SE-0202: Random Unification

Acceptance In Principal/Proposed Further Discussion

Thanks to everyone for participating in this review. The core team intends broadly to accept the proposal, but would like further discussion in a few specific areas of the API design.

Below are the areas we would appreciate further discussion on. In particular, the question of static methods versus free functions, and the value vs reference type nature of generators.

Any posts on the specific topics below would be much appreciated. The review period will be extended to Monday, April 16th to allow for this discussion.

Generators as reference vs value types

The nature of the generator API implies that the generators must be reference-y, since they aren't passed inout to functions like shuffle, but aren't required to be reference types. This isn't great. The options are:

  • live with this
  • require they be a class.
  • change the APIs so they are taken inout.

Requiring classes forces an allocation for cases where the generator does not need to hold mutable state (for example, in a generator that sources from the OS). However, that allocation probably is not material to the other costs involved in random number-related operations.

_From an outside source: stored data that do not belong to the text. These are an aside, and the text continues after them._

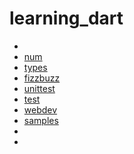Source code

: # learning_dart


* [](https://www.dartlang.org/guides/language/language-tour)
* [num](https://api.dartlang.org/stable/1.17.1/dart-core/num-class.html)
* [types](https://www.dartlang.org/guides/language/language-tour#built-in-types)
* [fizzbuzz](https://www.youtube.com/watch?v=-f6bj-Z59h0)
* [unittest](http://dartcasts.com/post/41752021557/episode-9-unit-testing-part-1-the-first)
* [test](https://www.dartdocs.org/documentation/test/0.12.15+1/test/setUp.html)
* [webdev](https://webdev.dartlang.org/guides/get-started)
* [samples](https://www.dartlang.org/samples)
* []()
* []()
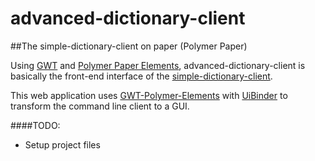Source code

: # advanced-dictionary-client
##The simple-dictionary-client on paper (Polymer Paper) 

Using [GWT](http://www.gwtproject.org) and [Polymer Paper Elements](https://elements.polymer-project.org/), advanced-dictionary-client is basically the front-end interface of the [simple-dictionary-client](https://github.com/hantino/simple-dictionary-client).

This web application uses [GWT-Polymer-Elements](https://github.com/vaadin/gwt-polymer-elements) with [UiBinder](http://www.gwtproject.org/doc/latest/DevGuideUiBinder.html) to transform the command line client to a GUI.




####TODO:
* Setup project files
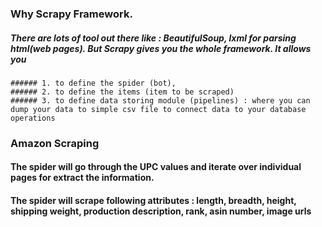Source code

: ### Why Scrapy Framework.

##### There are lots of tool out there like : BeautifulSoup, lxml for parsing html(web pages). But Scrapy gives you the whole framework. It allows you 
	###### 1. to define the spider (bot), 
	###### 2. to define the items (item to be scraped)
	###### 3. to define data storing module (pipelines) : where you can dump your data to simple csv file to connect data to your database operations

### Amazon Scraping

#### The spider will go through the UPC values and iterate over individual pages for extract the information.
#### The spider will scrape following attributes : length, breadth, height, shipping weight, production description, rank, asin number, image urls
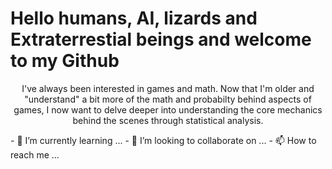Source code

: # Hello humans, AI, lizards and Extraterrestial beings and welcome to my Github

<p align="center">
I've always been interested in games and math. Now that I'm older and "understand" a bit more of the math and probabilty behind aspects of games, I now want to delve deeper into understanding the core mechanics behind the scenes through statistical analysis.
  </p>
- 🌱 I’m currently learning ...
- 💞️ I’m looking to collaborate on ...
- 📫 How to reach me ...

<!---
YourOriginal/YourOriginal is a ✨ special ✨ repository because its `README.md` (this file) appears on your GitHub profile.
You can click the Preview link to take a look at your changes.
--->
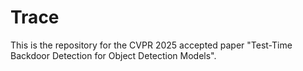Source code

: # Trace
This is the repository for the CVPR 2025 accepted paper "Test-Time Backdoor Detection for Object Detection Models".
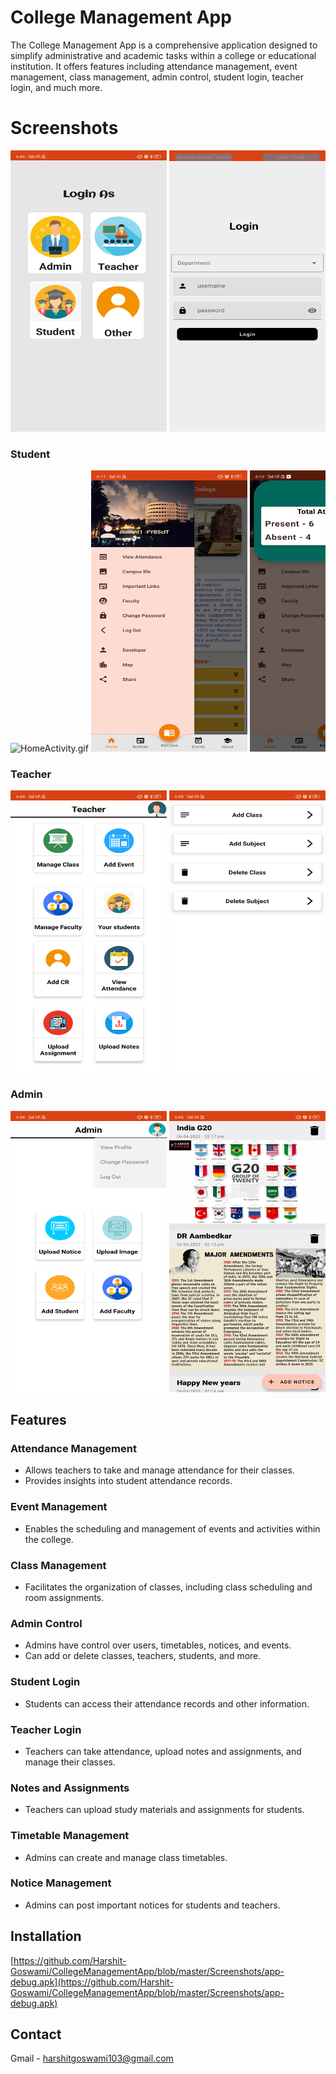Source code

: # College Management App

The College Management App is a comprehensive application designed to simplify administrative and
academic tasks within a college or educational institution. It offers features including attendance
management, event management, class management, admin control, student login, teacher login, and
much more.

# Screenshots

<div style="overflow-x: auto; white-space: nowrap;">
   <img src="Screenshots/Screenshot_loginAs.png" alt="HomeActivity.gif" width="250" height="450">
   <img src="Screenshots/Screenshot_LoginScreen.png"  width="250" height="450"></div>

### Student

<div style="overflow-x: auto; white-space: nowrap;">
   <img src="Screenshots/home.gif" alt="HomeActivity.gif" width="250" height="450">
   <img src="Screenshots/Screenshot_navigationDrawer.png"  width="250" height="450">
   <img src="Screenshots/Screenshot_student_attendance.png"  width="250" height="450">
   <img src="Screenshots/Screenshot_student_notice.png"  width="250" height="450">
   <img src="Screenshots/Screenshot_student_classRoom.png"  width="250" height="450">
   <img src="Screenshots/Screenshot_takeAttendance.png"  width="250" height="450">
   <img src="Screenshots/Screenshot_studentEvents.png"  width="250" height="450">
   <img src="Screenshots/about.gif" alt="AboutActivity.gif" width="250" height="450">
</div>

### Teacher

<div style="overflow-x: auto; white-space: nowrap;">
   <img src="Screenshots/Screenshot_HOD_screen.png" alt="HomeActivity.gif" width="250" height="450">
   <img src="Screenshots/Screenshot_manageClass.png"  width="250" height="450">
   <img src="Screenshots/Screenshot_AddClass.png"  width="250" height="450">
   <img src="Screenshots/Screenshot_addSubject.png"  width="250" height="450">
   <img src="Screenshots/Screenshot_deleteSubject.png"  width="250" height="450">
   <img src="Screenshots/Screenshot_deleteClass.png"  width="250" height="450">
   <img src="Screenshots/Screenshot_Add_deleteEvent.png"  width="250" height="450">
   <img src="Screenshots/Screenshot_addCR.png" alt="AboutActivity.gif" width="250" height="450">
   <img src="Screenshots/Screenshot_teacherViewAttendance.png"  width="250" height="450">
   <img src="Screenshots/Screenshot_teacher_addDeleteAssignment.png"  width="250" height="450">
</div>

### Admin

<div style="overflow-x: auto; white-space: nowrap;">
   <img src="Screenshots/Screenshot_admin_screen.png" alt="HomeActivity.gif" width="250" height="450">
   <img src="Screenshots/Screenshot_Admin_AddDeleteNotice.png"  width="250" height="450">
   <img src="Screenshots/Screenshot_Admin_UploadImage.png"  width="250" height="450">
   <img src="Screenshots/Screenshot_AdminAllStudents.png"  width="250" height="450">
   <img src="Screenshots/Screenshot_adminAddStudent.png"  width="250" height="450">
   <img src="Screenshots/Screenshot_admin_teachers.png"  width="250" height="450"> 
</div>

## Features

### Attendance Management

- Allows teachers to take and manage attendance for their classes.
- Provides insights into student attendance records.

### Event Management

- Enables the scheduling and management of events and activities within the college.

### Class Management
- Facilitates the organization of classes, including class scheduling and room assignments.

### Admin Control
- Admins have control over users, timetables, notices, and events.
- Can add or delete classes, teachers, students, and more.

### Student Login
- Students can access their attendance records and other information.

### Teacher Login
- Teachers can take attendance, upload notes and assignments, and manage their classes.

### Notes and Assignments
- Teachers can upload study materials and assignments for students.

### Timetable Management
- Admins can create and manage class timetables.

### Notice Management
- Admins can post important notices for students and teachers.

## Installation

[https://github.com/Harshit-Goswami/CollegeManagementApp/blob/master/Screenshots/app-debug.apk](https://github.com/Harshit-Goswami/CollegeManagementApp/blob/master/Screenshots/app-debug.apk)
## Contact

Gmail - harshitgoswami103@gmail.com
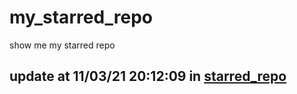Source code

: # my_starred_repo
show me my starred repo

update at 11/03/21 20:12:09 in [starred_repo](./index.html)
---

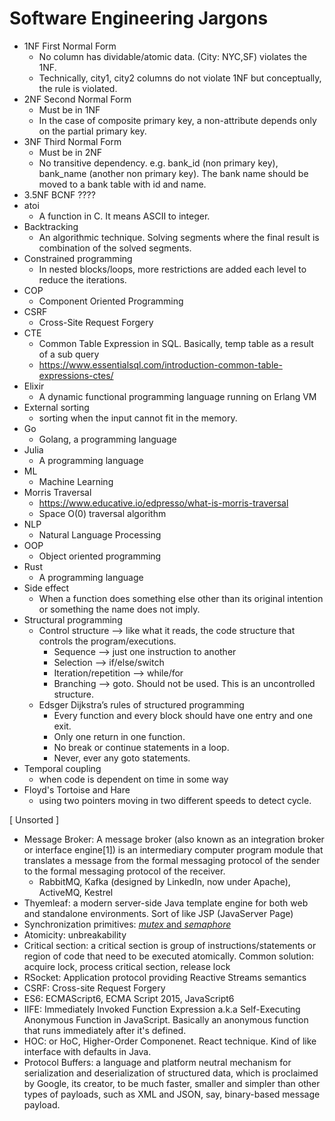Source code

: # Software Engineering Jargons


- 1NF First Normal Form
    - No column has dividable/atomic data. (City: NYC,SF) violates the 1NF. 
    - Technically, city1, city2 columns do not violate 1NF but conceptually, the rule is violated. 
- 2NF Second Normal Form
    - Must be in 1NF
    - In the case of composite primary key, a non-attribute depends only on the partial primary key. 
- 3NF Third Normal Form
    - Must be in 2NF
    - No transitive dependency. e.g. bank_id (non primary key), bank_name (another non primary key). The bank name should be moved to a bank table with id and name. 
- 3.5NF BCNF ????
- atoi
    - A function in C. It means ASCII to integer.
- Backtracking
    - An algorithmic technique. Solving segments where the final result is combination of the solved segments. 
- Constrained programming
    - In nested blocks/loops, more restrictions are added each level to reduce the iterations. 
- COP 
    - Component Oriented Programming
- CSRF
    - Cross-Site Request Forgery
- CTE
    - Common Table Expression in SQL. Basically, temp table as a result of a sub query 
    - https://www.essentialsql.com/introduction-common-table-expressions-ctes/
- Elixir
    - A dynamic functional programming language running on Erlang VM
- External sorting
    - sorting when the input cannot fit in the memory. 
- Go
    - Golang, a programming language
- Julia
    - A programming language
- ML
    - Machine Learning
- Morris Traversal
    - https://www.educative.io/edpresso/what-is-morris-traversal
    - Space O(0) traversal algorithm
- NLP
    - Natural Language Processing
- OOP
    - Object oriented programming
- Rust
    - A programming language
- Side effect
    - When a function does something else other than its original intention or something the name does not imply. 
- Structural programming
    - Control structure —> like what it reads, the code structure that controls the program/executions. 
        - Sequence —> just one instruction to another
        - Selection —> if/else/switch
        - Iteration/repetition —> while/for
        - Branching —> goto. Should not be used. This is an uncontrolled structure. 
    - Edsger Dijkstra’s rules of structured programming
        - Every function and every block should have one entry and one exit. 
        - Only one return in one function. 
        - No break or continue statements in a loop. 
        - Never, ever any goto statements. 
- Temporal coupling
    - when code is dependent on time in some way
- Floyd's Tortoise and Hare
    - using two pointers moving in two different speeds to detect cycle. 

[ Unsorted ] 
- Message Broker: A message broker (also known as an integration broker or interface engine[1]) is an intermediary computer program module that translates a message from the formal messaging protocol of the sender to the formal messaging protocol of the receiver. 
  - RabbitMQ, Kafka (designed by LinkedIn, now under Apache), ActiveMQ, Kestrel
- Thyemleaf: a modern server-side Java template engine for both web and standalone environments. Sort of like JSP (JavaServer Page)
- Synchronization primitives: [_mutex_ and _semaphore_](https://www.geeksforgeeks.org/mutex-vs-semaphore/#_=_)
- Atomicity: unbreakability
- Critical section: a critical section is group of instructions/statements or region of code that need to be executed atomically. Common solution: acquire lock, process critical section, release lock
- RSocket: Application protocol providing Reactive Streams semantics
- CSRF: Cross-site Request Forgery
- ES6: ECMAScript6, ECMA Script 2015, JavaScript6
- IIFE: Immediately Invoked Function Expression a.k.a Self-Executing Anonymous Function in JavaScript. Basically an anonymous function that runs immediately after it's defined. 
- HOC: or HoC, Higher-Order Componenet. React technique. Kind of like interface with defaults in Java. 
- Protocol Buffers: a language and platform neutral mechanism for serialization and deserialization of structured data, which is proclaimed by Google, its creator, to be much faster, smaller and simpler than other types of payloads, such as XML and JSON, say, binary-based message payload.
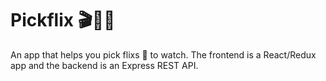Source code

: # Pickflix 🎬🎥🍿

An app that helps you pick flixs 🍿 to watch.
The frontend is a React/Redux app and the backend is an Express REST API.
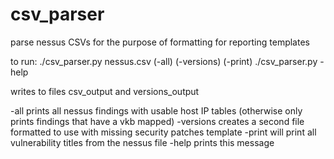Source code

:# csv_parser
parse nessus CSVs for the purpose of formatting for reporting templates


to run:
./csv_parser.py nessus.csv (-all) (-versions) (-print)
./csv_parser.py -help

writes to files csv_output and versions_output

-all prints all nessus findings with usable host IP tables (otherwise only prints findings that have a vkb mapped)
-versions creates a second file formatted to use with missing security patches template
-print will print all vulnerability titles from the nessus file
-help prints this message
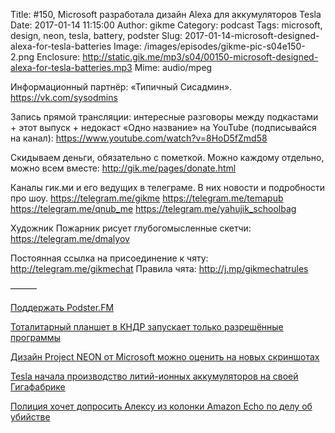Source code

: Title: #150, Microsoft разработала дизайн Alexa для аккумуляторов Tesla
Date: 2017-01-14 11:15:00
Author: gikme
Category: podcast
Tags: microsoft, design, neon, tesla, battery, podster
Slug: 2017-01-14-microsoft-designed-alexa-for-tesla-batteries
Image: /images/episodes/gikme-pic-s04e150-2.png
Enclosure: http://static.gik.me/mp3/s04/00150-microsoft-designed-alexa-for-tesla-batteries.mp3
Mime: audio/mpeg


Информационный партнёр:
«Типичный Сисадмин».
<https://vk.com/sysodmins>

Запись прямой трансляции: интересные разговоры между подкастами + этот выпуск + недокаст «Одно название» на YouTube (подписывайся на канал):
<https://www.youtube.com/watch?v=8HoD5fZmd58>

Скидываем деньги, обязательно с пометкой.
Можно каждому отдельно, можно всем вместе:
<http://gik.me/pages/donate.html>

Каналы гик.ми и его ведущих в телеграме. В них новости и подробности про шоу.
<https://telegram.me/gikme>
<https://telegram.me/temapub>
<https://telegram.me/qnub_me>
<https://telegram.me/yahujik_schoolbag>

Художник Пожарник рисует глубогомысленные скетчи:
<https://telegram.me/dmalyov>

Постоянная ссылка на присоединение к чяту: <http://telegram.me/gikmechat>
Правила чята: <http://j.mp/gikmechatrules>

———

[Поддержать Podster.FM](https://podster.fm/page/donate)

[Тоталитарный планшет в КНДР запускает только разрешённые программы](https://geektimes.ru/post/284216/)

[Дизайн Project NEON от Microsoft можно оценить на новых скриншотах](http://4pda.ru/2017/01/05/333065/)

[Tesla начала производство литий-ионных аккумуляторов на своей Гигафабрике](https://geektimes.ru/post/284324/)

[Полиция хочет допросить Алексу из колонки Amazon Echo по делу об убийстве](https://geektimes.ru/post/284152/)


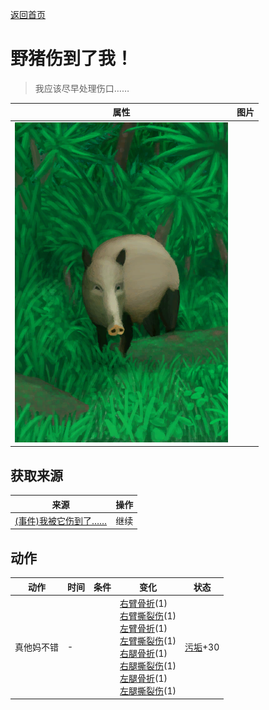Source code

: [返回首页](index.md)  
# 野猪伤到了我！  
> 我应该尽早处理伤口……  
  
  属性  |   图片   
 ----  |  ----:   
   |  ![](Sprite/BoarEvent.png)   
  
## 获取来源  
来源  |  操作  
----  |  ----  
[(事件)我被它伤到了……](Event_BoarFightBadFailure.md)  |  继续  
## 动作  
动作  |  时间  |  条件  |  变化  |  状态  
----  |  ----  |  ----  |  ----  |  ----  
真他妈不错  |  -  |    |  [右臂骨折](W_ArmFractureR.md)(1)<br>[右臂撕裂伤](W_ArmLacerationR.md)(1)<br>[左臂骨折](W_ArmFractureL.md)(1)<br>[左臂撕裂伤](W_ArmLacerationL.md)(1)<br>[右腿骨折](W_LegFractureR.md)(1)<br>[右腿撕裂伤](W_LegLacerationR.md)(1)<br>[左腿骨折](W_LegFractureL.md)(1)<br>[左腿撕裂伤](W_LegLacerationL.md)(1)  |  [污垢](Filth.md)+30  
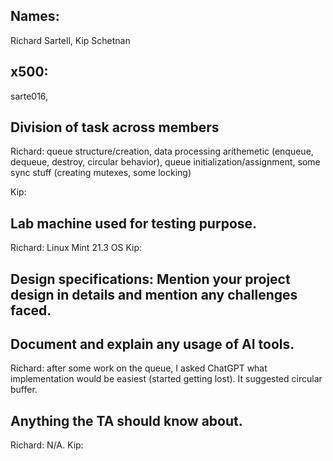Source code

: ## Names:
Richard Sartell, Kip Schetnan

## x500:
sarte016,

## Division of task across members
Richard: queue structure/creation, data processing arithemetic (enqueue, dequeue, destroy, circular behavior), queue initialization/assignment, some sync stuff (creating mutexes, some locking)

Kip:

## Lab machine used for testing purpose.
Richard: Linux Mint 21.3 OS
Kip:

## Design specifications: Mention your project design in details and mention any challenges faced.

## Document and explain any usage of AI tools.
Richard: after some work on the queue, I asked ChatGPT what implementation would be easiest (started getting lost). It suggested circular buffer.

## Anything the TA should know about.
Richard: N/A.
Kip:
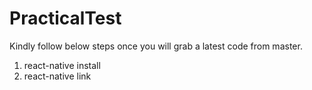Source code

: # PracticalTest

Kindly follow below steps once you will grab a latest code from master.

1) react-native install 
2) react-native link 





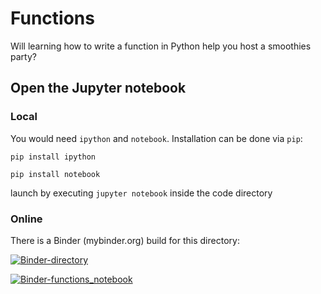 # Functions
Will learning how to write a function in Python help you host a smoothies party?

## Open the Jupyter notebook
### Local
You would need `ipython` and `notebook`. Installation can be done via `pip`:

`pip install ipython`

`pip install notebook`

launch by executing `jupyter notebook` inside the code directory


### Online
There is a Binder (mybinder.org) build for this directory:

[![Binder-directory](https://mybinder.org/badge_logo.svg)](https://mybinder.org/v2/gh/thutran/gwc-functions/master)

[![Binder-functions_notebook](https://mybinder.org/badge_logo.svg)](https://mybinder.org/v2/gh/thutran/gwc-functions/master?filepath=functions.ipynb)
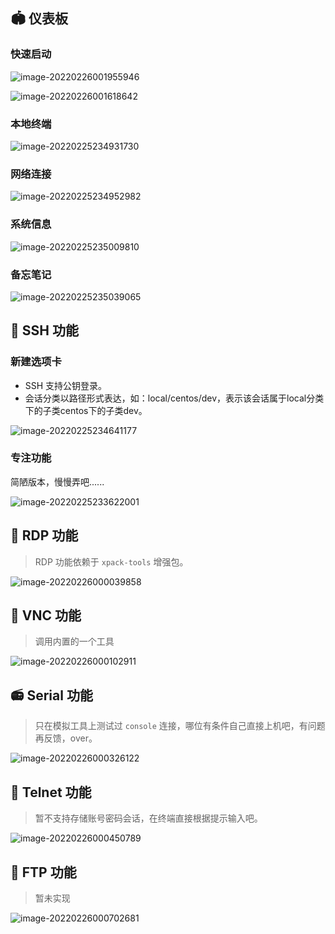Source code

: ## :stadium: 仪表板

### 快速启动

![image-20220226001955946](../imags/1.basic/image-20220226001955946.png)

![image-20220226001618642](../imags/1.basic/image-20220226001618642.png)

### 本地终端

![image-20220225234931730](../imags/1.basic/image-20220225234931730.png)



### 网络连接

![image-20220225234952982](../imags/1.basic/image-20220225234952982.png)



### 系统信息

![image-20220225235009810](../imags/1.basic/image-20220225235009810.png)



### 备忘笔记

![image-20220225235039065](../imags/1.basic/image-20220225235039065.png)







## :rice:  SSH 功能

### 新建选项卡

- SSH 支持公钥登录。
- 会话分类以路径形式表达，如：local/centos/dev，表示该会话属于local分类下的子类centos下的子类dev。

![image-20220225234641177](../imags/1.basic/image-20220225234641177.png)



### 专注功能

简陋版本，慢慢弄吧......

![image-20220225233622001](../imags/1.basic/image-20220225233622001.png)

## :ram: RDP 功能

> RDP 功能依赖于 `xpack-tools` 增强包。

![image-20220226000039858](../imags/1.basic/image-20220226000039858.png)

## :rat:  VNC 功能

>  调用内置的一个工具

![image-20220226000102911](../imags/1.basic/image-20220226000102911.png)





## :radio: Serial 功能

>  只在模拟工具上测试过 `console` 连接，哪位有条件自己直接上机吧，有问题再反馈，over。

![image-20220226000326122](../imags/1.basic/image-20220226000326122.png)





## :shrimp: Telnet 功能

>  暂不支持存储账号密码会话，在终端直接根据提示输入吧。

![image-20220226000450789](../imags/1.basic/image-20220226000450789.png)



## :seedling: FTP 功能

> 暂未实现

![image-20220226000702681](../imags/1.basic/image-20220226000702681.png)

Changing to inout makes the API more weighty to use. It would imply that generators could be value types. Value-typed seeded generators could easily lead to bugs – the user may not realize that by making a copy, they are essentially forking the generation at the point of the copy.

However, inout would be the correct syntax for a move-only generator type, once Swift has this concept, which would prevent this problem.

Static versus free functions

The team thinks making the random(in: Range<T>) family free functions, rather than static methods on T, may help with discoverability. There is also a term-of-art argument to be made: many APIs have random as a free function. If going with the term-of-art justification, this would also suggest that the argument label could be dropped too.

Naming of Collection.random

The team felt that Collection.randomElement would work better than Collection.random. Unlike .first or .max, the word "random" doesn't noun well, so adding "Element" improves readability. The team agrees that this method should return an optional value rather than trap, consistent with similar APIs like min and max.

Implementation Details

The core team believes it would be better to leave implementation details of the default source to the individual platforms, rather than defining the implementation for each platform as part of the proposal. The characteristics of the implementation should be documented by each platform. Implementations are strongly encouraged to prefer a secure RNG if this is practical on their platform. The team agrees with the decision to not have the generator API be failable.